Conquering Mount Everest - Great Adventures

Document-Based Questions - Debra J. Housel, M.S. Ed. 2008

Conquering Mount Everest
Great Adventures

During the 1800s, people started to dream of climbing Mount Everest. It’s the tallest peak on Earth. Towering five-and-a-half miles above sea level, this mountain has such thin air that without an oxygen tank, each breath hurts. Hurricaneforce winds batter the peak. Bone-chilling cold threatens limbs and noses with frostbite. The “Top of the World” has a nasty environment.

The mountain formed millions of years ago when Earth’s plate carrying India slid under Earth’s plate carrying Asia. The land pushed up and made the Himalayan Mountain range. These mountains separate Tibet from Nepal. The plates are still moving. So the mountain gets % inch taller each year. Few people know that fact.

In 1953, Edmund Hillary of New Zealand and Tenzing Norgay, a Sherpa (mountain guide) from Nepal, started up the mountain. They had spiked boots that dug into the snow. They used ladders to cross deep, wide cracks in the snow. Along the way, the men set up nine camps. They rested in each one for several days to acclimatize. This means that their bodies doubled their amounts of red blood cells. Then their blood carried more oxygen. Still, they used oxygen tanks above 26,000 feet to keep from getting altitude sickness. This sickness causes the lungs to slowly fill with fluid. It can kill. A lack of oxygen causes another problem, too. Climbers feel confused. They may make mistakes that cost them their lives.

One of the worst parts of the climb was the Lhotse Face. It is a 4,000-foot tall wall of ice. If one of them had lost his footing, he would have slid for about a mile and then plunged into a bottomless crack! It took the men two days to climb this part safely. At the top they set up the last camp. From there they had to start at dawn in order to reach the peak and return by nightfall.

Around noon on May 29, 1953, Hillary and Norgay were the first men to stand on the summit. They took pictures and buried small items in the snow. But they could only stay for 15 minutes. They had to begin the six-hour return trip.

Since then Mount Everest has been scaled many times. But not all who have tried succeeded. Over 175 climbers have died, more than 50 in avalanches alone. One of the worst disasters occurred in 1996. A blizzard killed eight experienced climbers.

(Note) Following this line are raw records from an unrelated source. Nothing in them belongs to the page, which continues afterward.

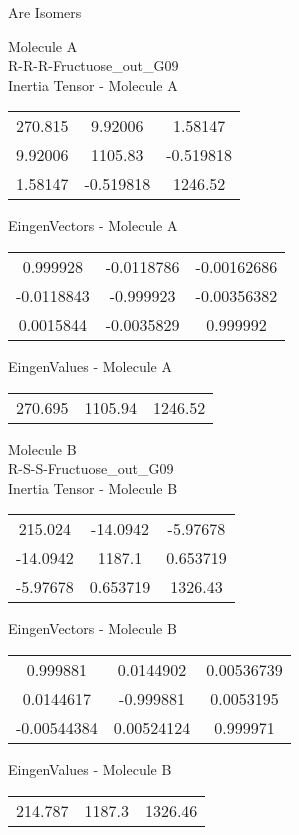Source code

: \begin{center}
\vtab
\vtab
\textcolor{NavyBlue}{\Large Are Isomers}
\end{center}
\newpage
\begin{multicols}{2}
\begin{center}
Molecule A \\ 
R-R-R-Fructuose\_out\_G09
\\
Inertia Tensor - Molecule A \\
\vtab
\begin{tabular}{|c c c|}
270.815	 & 	9.92006	 & 	1.58147	 \\
9.92006	 & 	1105.83	 & 	-0.519818	 \\
1.58147	 & 	-0.519818	 & 	1246.52
\end{tabular}

\vtab
 EingenVectors - Molecule A     \\
\vtab
\begin{tabular}{|c c c|}
0.999928	 & 	-0.0118786	 & 	-0.00162686	 \\
-0.0118843	 & 	-0.999923	 & 	-0.00356382	 \\
0.0015844	 & 	-0.0035829	 & 	0.999992
\end{tabular}

\vtab
 EingenValues - Molecule A     \\
\vtab
\begin{tabular}{|c c c|}
270.695	 & 	1105.94	 & 	1246.52
\end{tabular}
\columnbreak

Molecule B \\ 
R-S-S-Fructuose\_out\_G09
\\
Inertia Tensor - Molecule B \\
\vtab
\begin{tabular}{|c c c|}
215.024	 & 	-14.0942	 & 	-5.97678	 \\
-14.0942	 & 	1187.1	 & 	0.653719	 \\
-5.97678	 & 	0.653719	 & 	1326.43
\end{tabular}

\vtab
 EingenVectors - Molecule B     \\
\vtab
\begin{tabular}{|c c c|}
0.999881	 & 	0.0144902	 & 	0.00536739	 \\
0.0144617	 & 	-0.999881	 & 	0.0053195	 \\
-0.00544384	 & 	0.00524124	 & 	0.999971
\end{tabular}

\vtab
 EingenValues - Molecule B     \\
\vtab
\begin{tabular}{|c c c|}
214.787	 & 	1187.3	 & 	1326.46
\end{tabular}

\end{center}
\end{multicols}
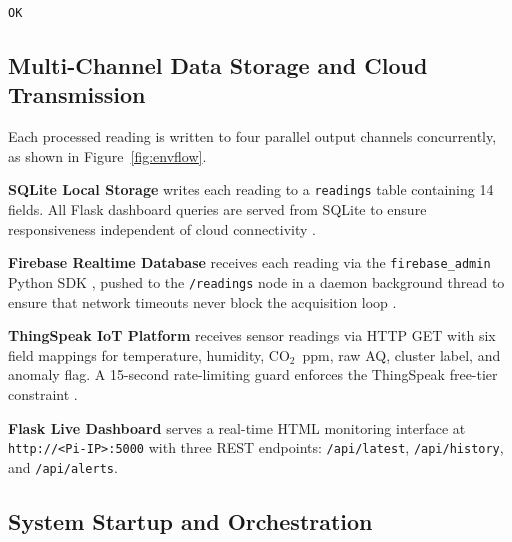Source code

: \begin{algorithm}[H]
\DontPrintSemicolon
\caption{Six-Level CO$_2$ Alert Classification (Priority-Ordered)}
\label{alg:alert}
\BlankLine
{}
\Return \texttt{OK} 
\end{algorithm}



\subsection{Multi-Channel Data Storage and Cloud Transmission}

Each processed reading is written to four parallel output channels
concurrently, as shown in Figure~\ref{fig:envflow}.

\textbf{SQLite Local Storage} writes each reading to a
\texttt{readings} table containing 14 fields. All Flask dashboard
queries are served from SQLite to ensure responsiveness independent
of cloud connectivity \cite{r23}.

\textbf{Firebase Realtime Database} \cite{r35} receives each reading
via the \texttt{firebase\_admin} Python SDK \cite{r45}, pushed to the
\texttt{/readings} node in a daemon background thread to ensure that
network timeouts never block the acquisition loop \cite{r2}.

\textbf{ThingSpeak IoT Platform} \cite{r36} receives sensor readings
via HTTP GET with six field mappings for temperature, humidity,
CO$_2$~ppm, raw AQ, cluster label, and anomaly flag. A 15-second
rate-limiting guard enforces the ThingSpeak free-tier constraint
\cite{r1,r23}.

\textbf{Flask Live Dashboard} \cite{r37} serves a real-time HTML
monitoring interface at \texttt{http://<Pi-IP>:5000} with three REST
endpoints: \texttt{/api/latest}, \texttt{/api/history}, and
\texttt{/api/alerts}.

\subsection{System Startup and Orchestration}

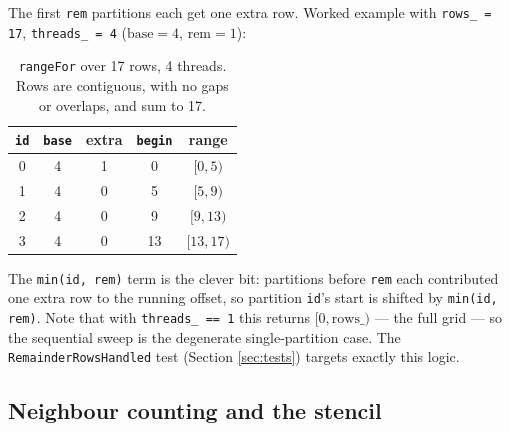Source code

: \documentclass[
	english,
	letterpaper, oneside
]{article}
\begin{document}
The first \texttt{rem} partitions each get one extra row. Worked example with
\texttt{rows\_ = 17}, \texttt{threads\_ = 4} ($\text{base}=4$, $\text{rem}=1$):

\begin{table}[H]
	\centering
	\caption{\texttt{rangeFor} over 17 rows, 4 threads. Rows are contiguous,
	with no gaps or overlaps, and sum to 17.}
	\label{tab:rangefor}
	\begin{tabular}{@{}ccccc@{}}
		\toprule
		\texttt{id} & \texttt{base} & extra & \texttt{begin} & range \\
		\midrule
		0 & 4 & 1 & 0  & $[0,5)$ \\
		1 & 4 & 0 & 5  & $[5,9)$ \\
		2 & 4 & 0 & 9  & $[9,13)$ \\
		3 & 4 & 0 & 13 & $[13,17)$ \\
		\bottomrule
	\end{tabular}
\end{table}

The \texttt{min(id, rem)} term is the clever bit: partitions before \texttt{rem}
each contributed one extra row to the running offset, so partition \texttt{id}'s
start is shifted by \texttt{min(id, rem)}. Note that with \texttt{threads\_ == 1}
this returns $[0, \text{rows\_})$ --- the full grid --- so the sequential sweep is
the degenerate single-partition case. The \texttt{RemainderRowsHandled} test
(Section \ref{sec:tests}) targets exactly this logic.

\subsection{Neighbour counting and the stencil}
\end{document}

Stone markers are erected for those who died trying to conquer Mount Everest.

1865

Earth’s tallest peak is named Mount Everest in honor of a British Surveyor General.

1921

First British attempt to climb the mountain.

1922

Seven Sherpas die in an avalanche.

1924

British men George Mallory and Andrew Irvine vanish on their way to the summit.

1953

New Zealander Edmund Hillary and Sherpa Tenzing Norgay are the first men to reach the summit.

1975

Japanese climber Junko Tabei is the first woman to reach the summit.

1996

Fifteen climbers die on the mountain—the most in one year.

1999

George Mallory’s body is found near the peak.

2000

One hundred forty-two climbers reach the summit—the most in one year.

2003

Ming Kipa, 15, a Sherpa girl, is the youngest person ever to reach the summit, while Japanese climber Yuichiro Miura, 70, is the oldest person to do so.

2006

Appa Sherpa sets a world record when he summits for the 16th time

Conquering Mount Everest

1. Altitude sickness causes

a. lungs to fill with fluid.

b. a high fever.

c. frostbitten hands and feet.

d. vomiting.

2. A Sherpa is a

a. title given to anyone who successfully climbs Mount Everest.

b. Tibetan mountain guide.

c. medicine to cure altitude sickness.

d. particularly difficult part of the climb on Mount Everest.

3. Not many people realize that

a. Mount Everest is the tallest peak.

b. the Lhotse Face is the tallest peak on Earth.

c. Mount Everest is getting slightly taller each year.

d. Mount Everest is getting slightly shorter each year.

4. Thirty two years passed between the first attempt to climb Mount Everest and Edmund Hillary’s and Tenzing Norgay’s successful summit. True or False? Use facts from the time line to explain.

5. Use facts from the time line to answer these questions. How many years did it take before George Mallory’s body was found on Mount Everest? In which year did Mount Everest have the youngest and oldest climbers set records?

6. Would you like to try climbing Mount Everest? Why or why not?